THE PROBLEM: Determine how many lines in the records below include the word "Tabela" and output that number alone.

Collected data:
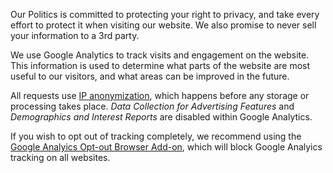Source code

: 
Our Politics is committed to protecting your right to privacy, and take every effort to
protect it when visiting our website. We also promise to never sell your information to a 3rd party.

We use Google Analytics to track visits and engagement on the website. This information is
used to determine what parts of the website are most useful to our visitors, and what areas
can be improved in the future.

All requests use <a target="_blank" href="https://support.google.com/analytics/answer/2763052?hl=en">
IP anonymization</a>, which happens before any storage or processing takes place. _Data Collection for Advertising Features_ and _Demographics and Interest Reports_ are disabled within Google Analytics.

If you wish to opt out of tracking completely, we recommend using the
<a href="https://tools.google.com/dlpage/gaoptout" target="_blank">Google Analyics Opt-out Browser
Add-on</a>, which will block Google Analyics tracking on all websites.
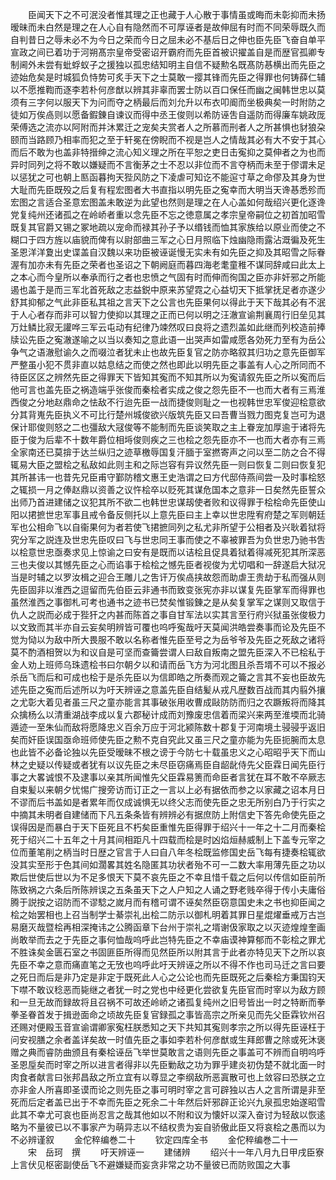 <!-- { "loadSidebar": true } -->
　　臣闻天下之不可泯没者惟其理之正也藏于人心散于事情虽或晦而未彰抑而未扬暧昧而未白然是理之在人心自有隐然而不可厚诬者是故伸屈有时而不同荣辱既久而自判昔日之辱未必不为今日之荣而今日之屈未必不基后日之伸也臣先臣飞奋自单平宣政之间已着功于河朔髙宗皇帝受密诏开霸府而先臣首被识擢盖自是而歴官孤卿专制阃外未尝有蚍蜉蚁子之援独以孤忠结知明主自信不疑勲名既髙防惎横出而先臣之迹始危矣是时城狐负恃势可炙手天下之士莫敢一撄其锋而先臣之得罪也何铸薛仁辅以不愿推鞫而逐李若朴何彦猷以辨其非辜而罢士防以百口保任而幽之闽韩世忠以莫须有三字何以服天下为问而夺之柄最后而刘允升以布衣叩阍而坐极典矣一时附防之徒如万俟卨则以愿备鍜錬自谏议而得中丞王俊则以希防诬吿自遥防而得廉车姚政厐荣傅选之流亦以阿附而并沐累迁之宠矣夫赏者人之所慕而刑者人之所甚惧也豺狼朶颐而当路顾乃相率而犯之至于轩冕在傍睨而不视是岂人之情哉其必有大不安于其心而后不敢为也盖非特搢绅之流心知义理之所在平恕之吏日击寃抑之莫伸者之为也而异时同列之将不敢以嫌疑而不言衡茅之士不忍以非位而不言夺柄而未至于僇谓未足以惩犹之可也朝上匦函暮拘天狴风防之下凌虐可知讫不能逭寸草之命僇及其身为世大耻而先臣既殁之后复有程宏图者大书直指以明先臣之寃幸而大明当天谗惎悉殄而宏图之言适合圣意宏图盖未敢逆为此望也然则是理之在人心盖如何哉绍兴更化逐谗党复纯州还诸孤之在岭峤者重以念先臣不忘之徳意属之孝宗皇帝嗣位之初首加昭雪既复其官爵又锡之冢地疏以宠命而禄其孙子予以缗钱而恤其家族给以原业而使之不糊口于四方旌以庙貌而俾有以尉部曲三军之心日月照临下烛幽隐雨露沾溉徧及死生圣恩洋洋夐出史谍盖自汉魏以来功臣被诬诞慢无实未有如先臣之抑及其昭雪之际眷渥有加亦未有先臣之荣者也圣诏之下朝阙庭而暮四海老耄童稚不谋同辞咸曰此太上之本心而今皇所以奉承而行之者也忠愤之气固有时而伸而徇国之臣亦非奸邪之所能遏也盖于是而三军北首死敌之志益鋭中原来苏望霓之心益切天下抵掌抚足者亦遂少舒其抑郁之气此非臣私其祖之言天下之公言也先臣果何以得此于天下哉其必有不泯于人心者存而非可以智力使抑以其理之正而已何以明之汪澈宣谕荆襄周行旧垒见其万灶鳞比寂无讙哗三军云屯动有纪律乃竦然叹曰良将之遗烈盖如此继而列校造前捧牍讼先臣之寃澈遂喻之以当以奏知之意此语一出哭声如雷咸愿各効死力至有为岳公争气之语澈慰谕久之而啜泣者犹未止也故先臣复官之防亦略叙其归功之意先臣御军严整虽小犯不贯非直以姑息结之而使之然也即此以明先臣之事盖有人心之所同而不待臣区区之辨然先臣之得罪天下皆知其寃而不知其所以为寃请叙先臣之所以寃而后他可言也盖先臣之祸造端乎张俊而秦桧者实成之俊之怨先臣不一也而大者有三焉淮西俊之分地赵鼎命之怯敌不行迨先臣一战而捷俊则耻之一也视韩世忠军俊迎桧意欲分其背嵬先臣执义不可比行楚州城俊欲兴版筑先臣又曰吾曹当戮力图克复岂可为退保计耶俊则怒之二也彊敌大冦俊等不能制而先臣谈笑取之主上眷宠加厚逾于诸将先臣于俊为后辈不十数年爵位相埓俊则疾之三也桧之怨先臣亦不一也而大者亦有三焉全家南还已莫揜于达兰纵归之迹草檄辱国复汗腼于室撚寄声之问以至二防之合不得辄易大臣之盟桧之私敌如此则主和之际岂容有异议然先臣一则曰恢复二则曰恢复犯其所甚讳一也昔先兄臣甫守鄞防稽文惠王史浩谓之曰方代邸侍燕间尝一及时事桧怒之辄损一月之俸赵鼎以资善之议忤桧卒以贬死其谋危国本之意非一日矣然先臣誓众出师乃首进建储之议犯其所不欲二也韩世忠谋刼使者败和议得罪于桧桧命先臣使山阳以捃摭世忠军事且戒令备反侧托以上意先臣曰主上幸以世忠陞宥府楚之军则朝廷军也公相命飞以自衞果何为者若使飞捃摭同列之私尤非所望于公相者及兴耿着狱将究分军之説连及世忠先臣叹曰飞与世忠同王事而使之不辜被罪吾为负世忠乃驰书吿以桧意世忠亟奏求见上惊谕之曰安有是既而以诘桧且促具着狱着得减死犯其所深恶三也夫俊以其憾先臣之心而谄事于桧桧之憾先臣者视俊为尤切唱和一辞遂启大狱况当是时辅之以罗汝楫之迎合王雕儿之吿讦万俟卨挟故怨而助虐王贵劫于私而强从则先臣固非以淮西之逗留而先伯臣云非通书而致变张宪亦非以谋复先臣掌军而得罪也虽然淮西之事御札可考也通书之迹书已焚矣惟锻錬之是从矣复掌军之谋则又取信于仇人之説而必成于狴犴之内甚而陈首之事自甘军法以实其言至行府兴狱虽张俊极力以文致而其半亦自云妄矣明辨皆可覆也呜呼寃哉吁天莫闻洪皓尝奏事而论及先臣不觉为恸以为敌中所大畏服不敢以名称者惟先臣至号之为岳爷爷及先臣之死敌之诸将莫不酌酒相贺以为和议自是可坚而查籥尝谓人曰敌自叛南之盟先臣深入不已桧私于金人劝上班师乌珠遗桧书曰尔朝夕以和请而岳飞方为河北图且杀吾壻不可以不报必杀岳飞而后和可成也桧于是杀先臣以为信即皓之所奏而观之籥之言其不妄也臣故先述先臣之寃而后述所以为吁天辨诬之意盖先臣自结髪从戎凡歴数百战而其内翦外攘之尤彰大着见者虽三尺之童亦能言其事破张用收曹成敺防防而归之农蹶叛将而降其众擒杨么以清重湖战李成以复六郡秘计成而刘豫废忠信着而梁兴来两至淮堧而北骑遁迹一至朱仙而敌将愿降忠义百余万应于河北颍陈数十郡复于河南境土骎骎乎返旧矣而奸臣误国亟命班师使先臣之勲不克自究此又虽三尺之童亦能为先臣扼腕而太息也此皆不必备论独以先臣受暧昧不根之谤于今防七十载虽忠义之心昭昭乎天下而山林之史疑以传疑或者犹有以议先臣之未尽臣窃痛焉臣自龆龀侍先父臣霖日闻先臣行事之大畧诚恨不及逮事以亲其所闻惟先父臣霖易箦而命臣者言犹在耳不敢不卒厥志自束髪以来朝夕忧惕广搜旁访而订正之一言以上必有据依而参之以家藏之诏本月日不谬而后书盖如是者累年而仅成诚惧无以终父志而使先臣之忠无所别白乃于行实之中摘其未明者自建储而下凡五条条皆有辨辨必有据庶防上附信史下答先命使先臣之误得因是而暴白于天下臣死且不朽矣臣重惟先臣得罪于绍兴十一年之十二月而秦桧死于绍兴二十五年之十月其间相距凡十四载而桧是时凶焰烜赫威制上下盖专元宰之位而董笔削之柄当时日歴之官言于人曰自八年冬桧既监修国史岳飞每有捷奏桧辄欲没其实至形于色其间如濶畧其姓名隐匿其功状者殆不可一二数大率用薄先臣之功以欺后世使后世以为不足多恨天下莫不哀先臣之不幸且惜千载之后何以传信如臣前所陈致祸之六条后所陈辨误之五条虽天下之人户知之人诵之野老贱卒得于传小夫庸俗腾于説按之诏防而不谬騐之嵗月而有稽可谓不诬矣然臣窃意国史未之书也抑臣闻之桧之始罢相也上召当制学士綦崇礼出桧二防示以御札明着其罪日星焜燿垂戒万古岂易磨灭哉暨桧再相深掩讳之公腾函章下台州于崇礼之壻谢伋家取之以灭迹煌煌奎画尚敢举而去之于先臣之事何恤哉呜呼此岂特先臣之不幸庙谟神算郁而不彰桧之罪尤不胜诛矣金匮石室之书固匪臣所得而见然臣所以附其言于此者亦特见天下之所以哀先臣不幸之意而痛直笔之无攷也呜呼此吁天辨诬之所以不得不作也司马迁之言曰要之死日而后是非乃定是非定于既死此人心之公论也而先臣既死之后秦桧方秉国钧天下噤不敢议稔恶而毙继之者犹一时之党也中经更化尝欲复先臣官而时宰以为敌方顾和一旦无故而録故将且召祸不可故还岭峤之诸孤复纯州之旧号皆出一时之特断而拳拳圣眷首发于揖逊面命之顷故先臣复官録孤之事皆高宗之所亲见而先父臣霖钦州召还赐对便殿玉音宣谕谓卿家寃枉朕悉知之天下共知其寃则孝宗之所以得先臣诬枉于问安视膳之余者盖详矣故一时值先臣之事如李若朴何彦猷或生拜郎曹之除或死沐褒赠之典而睿防曲颁且有秦桧诬岳飞举世莫敢言之语则先臣之事盖可不辨而自明呜呼圣恩垕矣而时宰之所以进言者得非以先臣勦敌之功为罪乎建炎初伪楚不就北面一时肉食者献言曰张邦昌敌之所立宜有以尊显之李纲敌所恶寘散可也上敛容曰恐朕之立亦非金人所喜即圣谟而论之则先臣之事可明时宰之言可辟独以古人之言所谓是非至死而后定者盖已出于不幸而先臣之死余二十年然后奸邪辟正论兴九泉孤忠始遂昭雪此其不幸尤可哀也臣尚忍言之哉其他如以不附和议为懐奸以深入奋讨为轻敌以恢逺略为不量彼已以不事家产为萌异志以不结权贵为妄自骄傲此臣又将哀桧之愚而以为不必辨谨叙
　　金佗稡编巻二十
　　钦定四库全书
　　金佗稡编巻二十一
　　宋　岳珂　撰
　　吁天辨诬一
　　建储辨
　　绍兴十一年八月九日甲戌臣寮上言伏见枢密副使岳飞不避嫌疑而妄贪非常之功不量彼已而防败国之大事
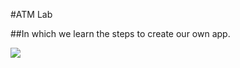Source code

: #ATM Lab

##In which we learn the steps to create our own app.

![](http://weknowyourdreams.com/images/money/money-09.jpg)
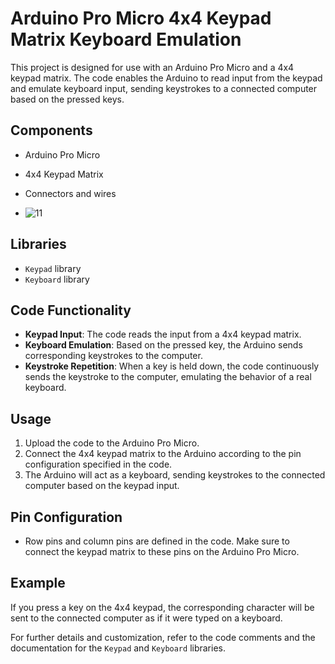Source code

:# Arduino Pro Micro 4x4 Keypad Matrix Keyboard Emulation

This project is designed for use with an Arduino Pro Micro and a 4x4 keypad matrix. The code enables the Arduino to read input from the keypad and emulate keyboard input, sending keystrokes to a connected computer based on the pressed keys.

## Components
- Arduino Pro Micro
- 4x4 Keypad Matrix
- Connectors and wires

- ![11](https://github.com/user-attachments/assets/f851d687-fca5-45e9-a297-03320c17531e)

## Libraries
- `Keypad` library
- `Keyboard` library

## Code Functionality
- **Keypad Input**: The code reads the input from a 4x4 keypad matrix.
- **Keyboard Emulation**: Based on the pressed key, the Arduino sends corresponding keystrokes to the computer.
- **Keystroke Repetition**: When a key is held down, the code continuously sends the keystroke to the computer, emulating the behavior of a real keyboard.

## Usage
1. Upload the code to the Arduino Pro Micro.
2. Connect the 4x4 keypad matrix to the Arduino according to the pin configuration specified in the code.
3. The Arduino will act as a keyboard, sending keystrokes to the connected computer based on the keypad input.

## Pin Configuration
- Row pins and column pins are defined in the code. Make sure to connect the keypad matrix to these pins on the Arduino Pro Micro.

## Example
If you press a key on the 4x4 keypad, the corresponding character will be sent to the connected computer as if it were typed on a keyboard.

For further details and customization, refer to the code comments and the documentation for the `Keypad` and `Keyboard` libraries.
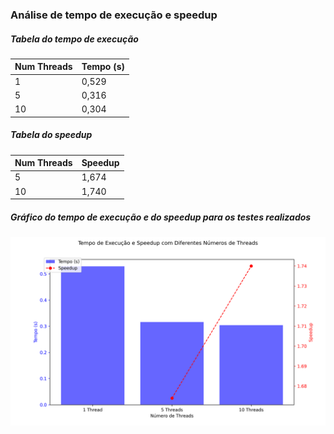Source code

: 

### Análise de tempo de execução e speedup

##### Tabela do tempo de execução

| Num Threads | Tempo (s) |
| ----------- | --------- |
| 1           | 0,529     |
| 5           | 0,316     |
| 10          | 0,304     |
##### Tabela do speedup

| Num Threads | Speedup |
| ----------- | ------- |
| 5           | 1,674   |
| 10          | 1,740   |
##### Gráfico do tempo de execução e do speedup para os testes realizados

![tempo_e_speedup.png](tempo_e_speedup.png)
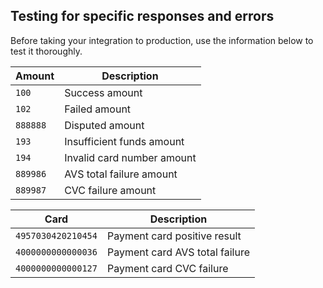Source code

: ## Testing for specific responses and errors

Before taking your integration to production, use the information below to test it thoroughly.

Amount| Description
----- | -----------
`100` | Success amount
`102` | Failed amount
`888888` | Disputed amount
`193` | Insufficient funds amount
`194` | Invalid card number amount
`889986` | AVS total failure amount
`889987` | CVC failure amount

Card| Description
----- | -----------
 `4957030420210454` | Payment card positive result  
 `4000000000000036` | Payment card AVS total failure
 `4000000000000127` | Payment card CVC failure
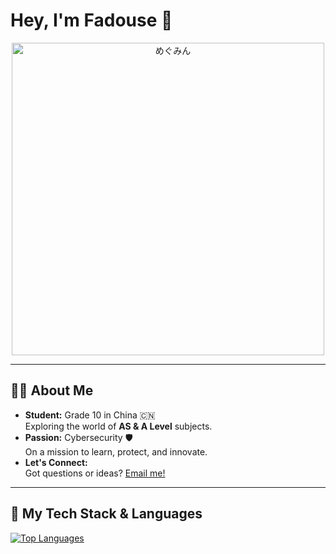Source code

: # Hey, I'm Fadouse 👋

<p align="center">
  <img src="https://media1.tenor.com/m/hAU6LtQqcz4AAAAd/megumin-blush-megumin-konosuba.gif" alt="めぐみん" width="500"/>
</p>

---

## 👨‍🎓 About Me
- **Student:** Grade 10 in China 🇨🇳  
  Exploring the world of **AS & A Level** subjects.
- **Passion:** Cybersecurity 🛡️  
  On a mission to learn, protect, and innovate.
- **Let's Connect:**  
  Got questions or ideas? [Email me!](mailto:fadouse233@gmail.com)

---

## 🚀 My Tech Stack & Languages
<a href="https://fadouse.github.io/">
  <img align="center" src="https://github-readme-stats.vercel.app/api/top-langs/?username=fadouse&layout=compact&hide_border=true" alt="Top Languages"/>
</a>
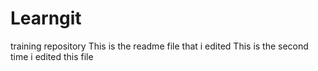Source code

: # Learngit
training repository
This is the readme file that i edited
This is the second time i edited this file
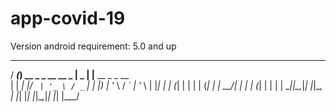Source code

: # app-covid-19

Version android requirement: 5.0 and up 

   ____ _                     ____  _                 
  / ___(_) __ _ _ __   __ _  |  _ \| |__   __ _ _ __  
 | |  _| |/ _` | '_ \ / _` | | |_) | '_ \ / _` | '_ \ 
 | |_| | | (_| | | | | (_| | |  __/| | | | (_| | | | |
  \____|_|\__,_|_| |_|\__, | |_|   |_| |_|\__,_|_| |_|
                      |___/                           
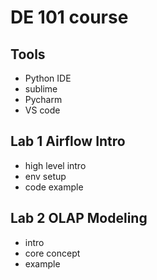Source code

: # DE 101 course

## Tools

- Python IDE
 - sublime
 - Pycharm
 - VS code

## Lab 1 Airflow Intro
 - high level intro
 - env setup
 - code example
 
 ## Lab 2 OLAP Modeling
 - intro
 - core concept
 - example
 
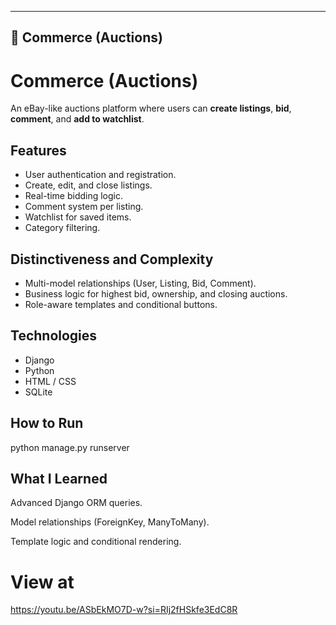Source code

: 
---

## 🛒 **Commerce (Auctions)**

# Commerce (Auctions)

An eBay-like auctions platform where users can **create listings**, **bid**, **comment**, and **add to watchlist**.

## Features
- User authentication and registration.
- Create, edit, and close listings.
- Real-time bidding logic.
- Comment system per listing.
- Watchlist for saved items.
- Category filtering.

## Distinctiveness and Complexity
- Multi-model relationships (User, Listing, Bid, Comment).  
- Business logic for highest bid, ownership, and closing auctions.  
- Role-aware templates and conditional buttons.

## Technologies
- Django  
- Python  
- HTML / CSS  
- SQLite

## How to Run
python manage.py runserver

## What I Learned

Advanced Django ORM queries.

Model relationships (ForeignKey, ManyToMany).

Template logic and conditional rendering.

# View at
 https://youtu.be/ASbEkMO7D-w?si=RIj2fHSkfe3EdC8R
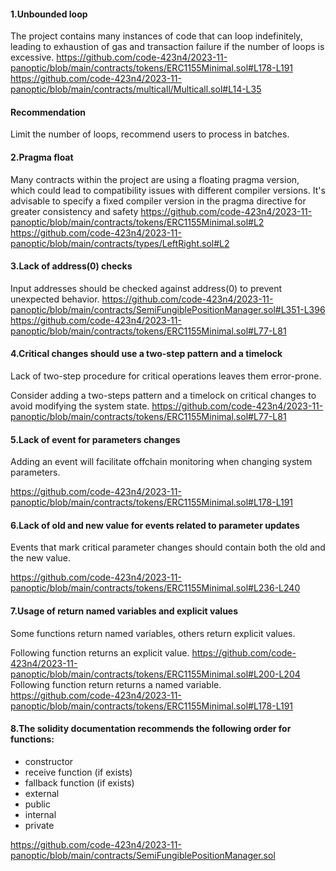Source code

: #### 1.Unbounded loop
The project contains many instances of code that can loop indefinitely, leading to exhaustion of gas and transaction failure if the number of loops is excessive.
https://github.com/code-423n4/2023-11-panoptic/blob/main/contracts/tokens/ERC1155Minimal.sol#L178-L191
https://github.com/code-423n4/2023-11-panoptic/blob/main/contracts/multicall/Multicall.sol#L14-L35
#### Recommendation
Limit the number of loops, recommend users to process in batches.

#### 2.Pragma float
Many contracts within the project are using a floating pragma version, which could lead to compatibility issues with different compiler versions. It's advisable to specify a fixed compiler version in the pragma directive for greater consistency and safety
https://github.com/code-423n4/2023-11-panoptic/blob/main/contracts/tokens/ERC1155Minimal.sol#L2
https://github.com/code-423n4/2023-11-panoptic/blob/main/contracts/types/LeftRight.sol#L2

#### 3.Lack of address(0) checks
Input addresses should be checked against address(0) to prevent unexpected behavior.
https://github.com/code-423n4/2023-11-panoptic/blob/main/contracts/SemiFungiblePositionManager.sol#L351-L396
https://github.com/code-423n4/2023-11-panoptic/blob/main/contracts/tokens/ERC1155Minimal.sol#L77-L81

#### 4.Critical changes should use a two-step pattern and a timelock
Lack of two-step procedure for critical operations leaves them error-prone.

Consider adding a two-steps pattern and a timelock on critical changes to avoid modifying the system state.
https://github.com/code-423n4/2023-11-panoptic/blob/main/contracts/tokens/ERC1155Minimal.sol#L77-L81

#### 5.Lack of event for parameters changes
Adding an event will facilitate offchain monitoring when changing system parameters.


https://github.com/code-423n4/2023-11-panoptic/blob/main/contracts/tokens/ERC1155Minimal.sol#L178-L191

#### 6.Lack of old and new value for events related to parameter updates
Events that mark critical parameter changes should contain both the old and the new value.

https://github.com/code-423n4/2023-11-panoptic/blob/main/contracts/tokens/ERC1155Minimal.sol#L236-L240

#### 7.Usage of return named variables and explicit values
Some functions return named variables, others return explicit values.

Following function returns an explicit value.
https://github.com/code-423n4/2023-11-panoptic/blob/main/contracts/tokens/ERC1155Minimal.sol#L200-L204
Following function return returns a named variable.
https://github.com/code-423n4/2023-11-panoptic/blob/main/contracts/tokens/ERC1155Minimal.sol#L178-L191

#### 8.The solidity documentation recommends the following order for functions:

* constructor
* receive function (if exists)
* fallback function (if exists)
* external
* public
* internal
* private

https://github.com/code-423n4/2023-11-panoptic/blob/main/contracts/SemiFungiblePositionManager.sol


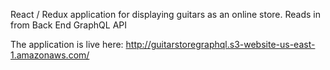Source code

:React / Redux application for displaying guitars as an online store. 
Reads in from Back End GraphQL API

The application is live here: http://guitarstoregraphql.s3-website-us-east-1.amazonaws.com/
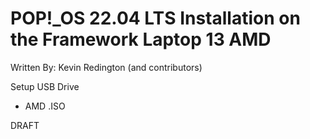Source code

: # POP!_OS 22.04 LTS Installation on the Framework Laptop 13 AMD

Written By: Kevin Redington (and contributors)

Setup USB Drive
- AMD .ISO

DRAFT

YOUR SOLUTION: 2